_Brief:_ All lines in the data that hold the word "ampelokipon" need copying.

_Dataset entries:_
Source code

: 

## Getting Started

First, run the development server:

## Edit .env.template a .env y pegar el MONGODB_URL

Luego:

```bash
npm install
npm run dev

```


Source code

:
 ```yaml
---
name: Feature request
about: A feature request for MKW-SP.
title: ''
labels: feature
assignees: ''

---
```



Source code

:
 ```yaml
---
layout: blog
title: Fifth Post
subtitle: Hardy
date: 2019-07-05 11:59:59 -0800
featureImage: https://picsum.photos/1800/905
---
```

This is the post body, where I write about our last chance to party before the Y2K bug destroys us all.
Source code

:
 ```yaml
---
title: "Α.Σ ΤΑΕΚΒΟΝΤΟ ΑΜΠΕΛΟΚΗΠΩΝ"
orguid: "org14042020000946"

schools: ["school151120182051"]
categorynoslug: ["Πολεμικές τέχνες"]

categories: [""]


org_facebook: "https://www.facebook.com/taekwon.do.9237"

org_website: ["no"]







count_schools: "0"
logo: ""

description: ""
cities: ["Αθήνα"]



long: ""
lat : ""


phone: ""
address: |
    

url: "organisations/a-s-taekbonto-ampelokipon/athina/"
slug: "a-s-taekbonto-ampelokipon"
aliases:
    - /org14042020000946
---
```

_Task result:_
url: "organisations/a-s-taekbonto-ampelokipon/athina/"
slug: "a-s-taekbonto-ampelokipon"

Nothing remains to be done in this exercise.